Work request: Whenever "patients" appears in a line, please copy that line from the data.

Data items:
:::

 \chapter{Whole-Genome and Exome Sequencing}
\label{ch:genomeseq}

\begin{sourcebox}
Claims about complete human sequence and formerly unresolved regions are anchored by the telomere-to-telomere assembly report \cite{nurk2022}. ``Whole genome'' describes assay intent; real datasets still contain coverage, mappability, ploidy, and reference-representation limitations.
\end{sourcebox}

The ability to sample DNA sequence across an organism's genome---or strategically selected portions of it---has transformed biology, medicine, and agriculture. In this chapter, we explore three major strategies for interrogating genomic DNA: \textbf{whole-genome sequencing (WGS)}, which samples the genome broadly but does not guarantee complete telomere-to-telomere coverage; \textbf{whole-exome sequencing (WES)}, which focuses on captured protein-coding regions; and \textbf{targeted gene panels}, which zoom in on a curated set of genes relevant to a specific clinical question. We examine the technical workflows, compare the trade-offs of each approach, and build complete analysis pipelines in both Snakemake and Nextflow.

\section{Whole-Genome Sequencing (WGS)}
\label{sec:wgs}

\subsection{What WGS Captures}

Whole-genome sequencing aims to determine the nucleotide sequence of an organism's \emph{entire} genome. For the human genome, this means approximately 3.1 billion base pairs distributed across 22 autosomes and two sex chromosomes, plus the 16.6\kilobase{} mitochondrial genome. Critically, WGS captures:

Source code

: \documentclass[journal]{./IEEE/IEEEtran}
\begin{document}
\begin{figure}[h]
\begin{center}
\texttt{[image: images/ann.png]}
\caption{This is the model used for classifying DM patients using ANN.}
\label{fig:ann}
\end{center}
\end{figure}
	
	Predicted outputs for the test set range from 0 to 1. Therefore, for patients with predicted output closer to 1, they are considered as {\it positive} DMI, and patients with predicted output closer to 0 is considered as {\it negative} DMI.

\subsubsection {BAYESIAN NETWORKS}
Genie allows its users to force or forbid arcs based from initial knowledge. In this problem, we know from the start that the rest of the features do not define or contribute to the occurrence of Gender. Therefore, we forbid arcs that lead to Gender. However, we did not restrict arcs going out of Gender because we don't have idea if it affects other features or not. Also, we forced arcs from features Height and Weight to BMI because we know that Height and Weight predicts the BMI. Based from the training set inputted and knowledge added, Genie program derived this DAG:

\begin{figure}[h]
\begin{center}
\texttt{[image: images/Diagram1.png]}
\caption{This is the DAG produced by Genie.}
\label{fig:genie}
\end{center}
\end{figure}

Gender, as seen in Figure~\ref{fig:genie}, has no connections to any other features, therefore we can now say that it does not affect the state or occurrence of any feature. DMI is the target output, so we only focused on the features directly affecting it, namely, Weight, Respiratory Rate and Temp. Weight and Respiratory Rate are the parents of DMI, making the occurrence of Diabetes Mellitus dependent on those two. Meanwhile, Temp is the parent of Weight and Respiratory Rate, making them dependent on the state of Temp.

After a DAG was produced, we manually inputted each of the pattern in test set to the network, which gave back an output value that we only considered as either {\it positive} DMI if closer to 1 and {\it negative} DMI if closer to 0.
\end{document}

:::

Task output:
\caption{This is the model used for classifying DM patients using ANN.}
	Predicted outputs for the test set range from 0 to 1. Therefore, for patients with predicted output closer to 1, they are considered as {\it positive} DMI, and patients with predicted output closer to 0 is considered as {\it negative} DMI.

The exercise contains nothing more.